**WORK ITEM**. Reproduce exactly the lines below, from the first through the one containing "A continuación encontrarán", and nothing more.

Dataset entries
● ● ● ● ● ● ●

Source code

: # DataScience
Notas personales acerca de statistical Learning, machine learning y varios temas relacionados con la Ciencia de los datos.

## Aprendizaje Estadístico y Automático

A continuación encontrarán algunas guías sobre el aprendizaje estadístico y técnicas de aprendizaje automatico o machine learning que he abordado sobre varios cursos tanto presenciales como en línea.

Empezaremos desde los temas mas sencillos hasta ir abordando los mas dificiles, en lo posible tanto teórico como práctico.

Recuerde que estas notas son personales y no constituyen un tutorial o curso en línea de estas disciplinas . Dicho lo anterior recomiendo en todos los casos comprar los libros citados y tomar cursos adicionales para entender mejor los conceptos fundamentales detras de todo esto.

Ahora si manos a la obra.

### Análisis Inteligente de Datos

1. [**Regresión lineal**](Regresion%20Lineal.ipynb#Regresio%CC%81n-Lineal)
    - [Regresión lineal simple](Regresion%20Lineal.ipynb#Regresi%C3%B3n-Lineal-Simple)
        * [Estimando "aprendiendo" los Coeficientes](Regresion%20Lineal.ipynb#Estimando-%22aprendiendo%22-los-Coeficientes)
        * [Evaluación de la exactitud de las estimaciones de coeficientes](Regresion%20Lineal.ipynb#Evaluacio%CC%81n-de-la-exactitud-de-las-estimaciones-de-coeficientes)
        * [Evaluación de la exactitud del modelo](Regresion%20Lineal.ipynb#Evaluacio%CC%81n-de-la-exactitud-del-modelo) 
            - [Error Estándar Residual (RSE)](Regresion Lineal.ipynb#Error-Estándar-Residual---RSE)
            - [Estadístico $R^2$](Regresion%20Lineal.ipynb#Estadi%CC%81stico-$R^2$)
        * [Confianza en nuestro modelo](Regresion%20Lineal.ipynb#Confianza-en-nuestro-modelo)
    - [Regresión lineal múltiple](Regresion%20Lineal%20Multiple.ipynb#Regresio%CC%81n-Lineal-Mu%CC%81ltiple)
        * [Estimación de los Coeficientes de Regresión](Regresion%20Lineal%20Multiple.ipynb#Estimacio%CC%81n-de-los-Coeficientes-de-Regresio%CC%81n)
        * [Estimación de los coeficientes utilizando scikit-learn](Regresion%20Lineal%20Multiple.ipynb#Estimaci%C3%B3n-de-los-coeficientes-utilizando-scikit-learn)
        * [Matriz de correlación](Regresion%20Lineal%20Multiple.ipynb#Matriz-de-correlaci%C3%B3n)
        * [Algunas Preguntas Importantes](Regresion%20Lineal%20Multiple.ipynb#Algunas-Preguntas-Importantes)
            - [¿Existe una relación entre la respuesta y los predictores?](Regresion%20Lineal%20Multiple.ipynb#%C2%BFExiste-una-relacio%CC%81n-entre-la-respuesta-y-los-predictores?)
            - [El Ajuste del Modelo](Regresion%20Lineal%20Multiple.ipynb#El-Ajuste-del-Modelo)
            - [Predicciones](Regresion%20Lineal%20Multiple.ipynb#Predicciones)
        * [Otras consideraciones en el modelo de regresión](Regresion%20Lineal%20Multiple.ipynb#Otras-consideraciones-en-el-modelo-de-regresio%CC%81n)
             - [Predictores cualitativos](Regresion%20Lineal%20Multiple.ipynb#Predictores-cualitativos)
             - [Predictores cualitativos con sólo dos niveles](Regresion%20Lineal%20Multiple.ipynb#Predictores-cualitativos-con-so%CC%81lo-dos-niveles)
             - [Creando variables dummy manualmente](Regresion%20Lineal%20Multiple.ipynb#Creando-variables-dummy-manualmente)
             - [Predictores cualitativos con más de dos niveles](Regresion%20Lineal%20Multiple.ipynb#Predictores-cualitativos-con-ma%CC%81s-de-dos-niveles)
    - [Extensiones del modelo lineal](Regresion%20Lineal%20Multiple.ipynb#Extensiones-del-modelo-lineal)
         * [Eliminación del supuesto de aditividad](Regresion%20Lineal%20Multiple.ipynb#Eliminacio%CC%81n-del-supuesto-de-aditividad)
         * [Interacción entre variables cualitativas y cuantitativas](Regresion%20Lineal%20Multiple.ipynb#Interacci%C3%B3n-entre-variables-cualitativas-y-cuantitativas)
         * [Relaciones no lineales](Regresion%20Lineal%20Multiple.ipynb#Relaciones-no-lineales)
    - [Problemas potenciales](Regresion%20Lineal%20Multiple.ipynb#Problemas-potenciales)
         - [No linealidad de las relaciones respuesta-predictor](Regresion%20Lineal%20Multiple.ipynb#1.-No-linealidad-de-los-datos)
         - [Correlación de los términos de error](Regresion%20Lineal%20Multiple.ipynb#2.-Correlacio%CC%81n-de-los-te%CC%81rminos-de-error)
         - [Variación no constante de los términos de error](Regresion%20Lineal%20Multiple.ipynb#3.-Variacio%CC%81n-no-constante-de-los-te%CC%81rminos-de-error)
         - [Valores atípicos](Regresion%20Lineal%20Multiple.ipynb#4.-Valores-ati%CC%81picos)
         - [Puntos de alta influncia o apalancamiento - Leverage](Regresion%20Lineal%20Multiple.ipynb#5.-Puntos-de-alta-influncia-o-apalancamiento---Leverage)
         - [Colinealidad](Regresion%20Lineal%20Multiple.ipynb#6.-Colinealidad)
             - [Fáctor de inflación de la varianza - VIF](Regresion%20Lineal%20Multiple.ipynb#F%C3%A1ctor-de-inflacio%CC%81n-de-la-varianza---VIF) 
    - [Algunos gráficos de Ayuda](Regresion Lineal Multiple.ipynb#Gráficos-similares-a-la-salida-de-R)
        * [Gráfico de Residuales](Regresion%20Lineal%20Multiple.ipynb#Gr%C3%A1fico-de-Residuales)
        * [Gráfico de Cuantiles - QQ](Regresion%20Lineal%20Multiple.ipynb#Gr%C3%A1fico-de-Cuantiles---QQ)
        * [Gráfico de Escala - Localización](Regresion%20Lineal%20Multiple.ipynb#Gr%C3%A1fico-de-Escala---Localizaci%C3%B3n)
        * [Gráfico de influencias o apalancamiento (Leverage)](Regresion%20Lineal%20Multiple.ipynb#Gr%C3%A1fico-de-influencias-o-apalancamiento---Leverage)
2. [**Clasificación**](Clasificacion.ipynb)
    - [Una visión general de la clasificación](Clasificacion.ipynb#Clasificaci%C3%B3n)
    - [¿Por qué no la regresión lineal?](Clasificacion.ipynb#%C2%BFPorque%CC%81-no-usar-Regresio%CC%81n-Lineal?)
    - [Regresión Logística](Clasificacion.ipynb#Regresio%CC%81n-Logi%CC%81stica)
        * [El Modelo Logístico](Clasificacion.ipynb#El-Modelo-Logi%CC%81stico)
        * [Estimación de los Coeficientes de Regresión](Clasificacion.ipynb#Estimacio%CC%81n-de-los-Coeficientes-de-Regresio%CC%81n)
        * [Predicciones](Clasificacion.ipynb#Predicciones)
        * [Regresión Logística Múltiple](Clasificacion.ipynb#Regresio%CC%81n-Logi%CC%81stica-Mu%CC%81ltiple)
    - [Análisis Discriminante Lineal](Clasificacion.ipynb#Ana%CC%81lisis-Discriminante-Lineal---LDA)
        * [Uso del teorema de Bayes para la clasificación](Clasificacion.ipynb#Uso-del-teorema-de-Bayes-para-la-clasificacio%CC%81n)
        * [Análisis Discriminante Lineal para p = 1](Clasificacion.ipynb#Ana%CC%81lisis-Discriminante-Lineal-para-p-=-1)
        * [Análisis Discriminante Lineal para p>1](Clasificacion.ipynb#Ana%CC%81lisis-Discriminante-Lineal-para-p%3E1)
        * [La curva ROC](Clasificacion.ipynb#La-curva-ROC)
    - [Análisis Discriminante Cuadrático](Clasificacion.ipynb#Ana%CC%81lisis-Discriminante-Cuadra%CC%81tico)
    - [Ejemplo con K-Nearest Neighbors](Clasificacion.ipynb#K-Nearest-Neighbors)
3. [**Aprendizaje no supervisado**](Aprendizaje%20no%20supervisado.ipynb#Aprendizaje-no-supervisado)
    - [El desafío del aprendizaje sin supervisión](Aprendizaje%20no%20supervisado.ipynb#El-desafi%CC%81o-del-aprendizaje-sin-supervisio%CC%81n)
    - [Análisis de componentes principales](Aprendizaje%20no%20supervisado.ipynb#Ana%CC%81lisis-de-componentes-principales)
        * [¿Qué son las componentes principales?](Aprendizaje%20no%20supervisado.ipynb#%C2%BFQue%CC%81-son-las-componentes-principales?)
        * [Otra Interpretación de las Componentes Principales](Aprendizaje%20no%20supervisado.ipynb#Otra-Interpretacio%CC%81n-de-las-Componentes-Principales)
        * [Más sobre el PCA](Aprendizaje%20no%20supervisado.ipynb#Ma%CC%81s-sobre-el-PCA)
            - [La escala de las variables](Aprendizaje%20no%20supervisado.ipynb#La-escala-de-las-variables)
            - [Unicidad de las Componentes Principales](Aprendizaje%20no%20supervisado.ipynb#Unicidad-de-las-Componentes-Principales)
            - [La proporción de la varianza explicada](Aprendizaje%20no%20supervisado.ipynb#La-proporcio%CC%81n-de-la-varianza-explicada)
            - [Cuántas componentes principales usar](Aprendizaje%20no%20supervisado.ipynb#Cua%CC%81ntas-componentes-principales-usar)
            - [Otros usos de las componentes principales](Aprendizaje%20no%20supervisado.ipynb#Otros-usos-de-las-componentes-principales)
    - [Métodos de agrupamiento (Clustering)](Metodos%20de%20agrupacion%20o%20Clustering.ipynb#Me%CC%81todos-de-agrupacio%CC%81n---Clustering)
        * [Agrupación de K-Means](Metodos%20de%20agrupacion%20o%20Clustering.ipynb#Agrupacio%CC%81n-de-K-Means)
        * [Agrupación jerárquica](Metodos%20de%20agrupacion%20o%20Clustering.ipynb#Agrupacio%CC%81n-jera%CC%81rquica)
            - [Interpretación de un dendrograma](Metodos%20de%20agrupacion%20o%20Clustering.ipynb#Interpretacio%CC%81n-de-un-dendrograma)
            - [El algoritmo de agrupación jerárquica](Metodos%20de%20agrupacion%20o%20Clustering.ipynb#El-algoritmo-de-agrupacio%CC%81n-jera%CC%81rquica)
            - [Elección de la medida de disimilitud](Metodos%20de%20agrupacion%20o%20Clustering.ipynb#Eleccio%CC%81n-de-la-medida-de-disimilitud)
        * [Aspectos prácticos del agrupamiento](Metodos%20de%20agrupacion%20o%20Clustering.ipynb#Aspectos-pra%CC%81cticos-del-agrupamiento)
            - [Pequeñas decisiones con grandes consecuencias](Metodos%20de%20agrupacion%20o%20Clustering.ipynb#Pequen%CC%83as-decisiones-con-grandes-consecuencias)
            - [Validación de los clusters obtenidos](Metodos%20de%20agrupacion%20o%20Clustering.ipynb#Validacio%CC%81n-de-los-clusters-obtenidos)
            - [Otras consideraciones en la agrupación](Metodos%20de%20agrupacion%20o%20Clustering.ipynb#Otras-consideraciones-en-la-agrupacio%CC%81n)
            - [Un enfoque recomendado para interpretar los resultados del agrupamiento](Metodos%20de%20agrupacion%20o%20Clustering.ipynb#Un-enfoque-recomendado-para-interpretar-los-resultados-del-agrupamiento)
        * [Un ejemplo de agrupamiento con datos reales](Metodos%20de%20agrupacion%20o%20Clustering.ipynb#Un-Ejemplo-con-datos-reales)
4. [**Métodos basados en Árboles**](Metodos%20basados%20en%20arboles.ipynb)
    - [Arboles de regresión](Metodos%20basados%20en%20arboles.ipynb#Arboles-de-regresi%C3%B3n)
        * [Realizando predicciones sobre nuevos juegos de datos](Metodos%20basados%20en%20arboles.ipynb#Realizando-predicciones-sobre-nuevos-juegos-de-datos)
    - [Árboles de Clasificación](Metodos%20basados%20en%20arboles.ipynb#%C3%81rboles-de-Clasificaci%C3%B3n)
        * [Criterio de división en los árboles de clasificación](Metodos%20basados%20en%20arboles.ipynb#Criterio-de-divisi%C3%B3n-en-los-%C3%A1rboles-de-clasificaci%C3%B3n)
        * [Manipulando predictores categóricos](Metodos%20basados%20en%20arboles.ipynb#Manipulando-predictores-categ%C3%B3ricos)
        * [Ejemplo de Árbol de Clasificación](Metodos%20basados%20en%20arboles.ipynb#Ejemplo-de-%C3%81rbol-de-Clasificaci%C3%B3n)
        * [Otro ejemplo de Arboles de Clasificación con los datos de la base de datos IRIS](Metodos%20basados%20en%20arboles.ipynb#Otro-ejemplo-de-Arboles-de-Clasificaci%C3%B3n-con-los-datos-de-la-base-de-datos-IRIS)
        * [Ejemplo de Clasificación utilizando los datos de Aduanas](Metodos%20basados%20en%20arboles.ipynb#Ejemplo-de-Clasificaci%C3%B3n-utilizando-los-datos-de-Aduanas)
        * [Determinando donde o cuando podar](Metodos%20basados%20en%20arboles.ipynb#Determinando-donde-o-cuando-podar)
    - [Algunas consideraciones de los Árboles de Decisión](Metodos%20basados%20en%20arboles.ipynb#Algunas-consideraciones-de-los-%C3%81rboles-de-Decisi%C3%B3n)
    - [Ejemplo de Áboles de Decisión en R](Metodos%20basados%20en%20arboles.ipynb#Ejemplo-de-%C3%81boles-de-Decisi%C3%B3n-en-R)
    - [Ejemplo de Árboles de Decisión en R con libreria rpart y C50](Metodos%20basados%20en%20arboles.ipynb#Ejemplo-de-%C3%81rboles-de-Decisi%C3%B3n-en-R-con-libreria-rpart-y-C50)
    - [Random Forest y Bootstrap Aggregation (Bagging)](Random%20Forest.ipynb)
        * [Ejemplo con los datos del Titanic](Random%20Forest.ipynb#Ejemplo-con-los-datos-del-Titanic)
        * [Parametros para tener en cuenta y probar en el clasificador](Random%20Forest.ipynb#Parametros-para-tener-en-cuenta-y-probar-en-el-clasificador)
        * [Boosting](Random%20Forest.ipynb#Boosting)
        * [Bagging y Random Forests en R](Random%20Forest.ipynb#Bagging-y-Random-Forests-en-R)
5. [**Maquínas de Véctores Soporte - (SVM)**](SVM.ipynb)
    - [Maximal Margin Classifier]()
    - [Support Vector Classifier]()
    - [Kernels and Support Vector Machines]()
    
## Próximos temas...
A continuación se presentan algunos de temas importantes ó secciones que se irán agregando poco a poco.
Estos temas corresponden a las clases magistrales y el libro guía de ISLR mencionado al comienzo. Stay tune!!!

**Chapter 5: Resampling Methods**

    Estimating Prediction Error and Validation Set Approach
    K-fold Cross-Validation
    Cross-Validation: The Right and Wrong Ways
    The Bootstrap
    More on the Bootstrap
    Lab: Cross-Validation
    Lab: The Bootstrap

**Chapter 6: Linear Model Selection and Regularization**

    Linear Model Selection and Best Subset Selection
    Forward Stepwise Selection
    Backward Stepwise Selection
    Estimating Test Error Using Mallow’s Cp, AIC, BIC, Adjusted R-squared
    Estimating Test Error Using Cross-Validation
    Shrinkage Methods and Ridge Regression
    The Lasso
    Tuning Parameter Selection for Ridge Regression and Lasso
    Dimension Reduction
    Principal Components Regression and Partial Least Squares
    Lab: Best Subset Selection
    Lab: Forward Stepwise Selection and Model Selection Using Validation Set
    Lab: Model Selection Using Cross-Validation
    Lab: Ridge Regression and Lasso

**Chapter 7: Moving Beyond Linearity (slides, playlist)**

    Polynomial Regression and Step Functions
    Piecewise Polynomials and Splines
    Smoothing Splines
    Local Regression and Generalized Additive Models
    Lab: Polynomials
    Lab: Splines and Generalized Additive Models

● ● ● ● ● ● ●

**EXPECTED ANSWER**.
Source code

: # DataScience
Notas personales acerca de statistical Learning, machine learning y varios temas relacionados con la Ciencia de los datos.

## Aprendizaje Estadístico y Automático

A continuación encontrarán algunas guías sobre el aprendizaje estadístico y técnicas de aprendizaje automatico o machine learning que he abordado sobre varios cursos tanto presenciales como en línea.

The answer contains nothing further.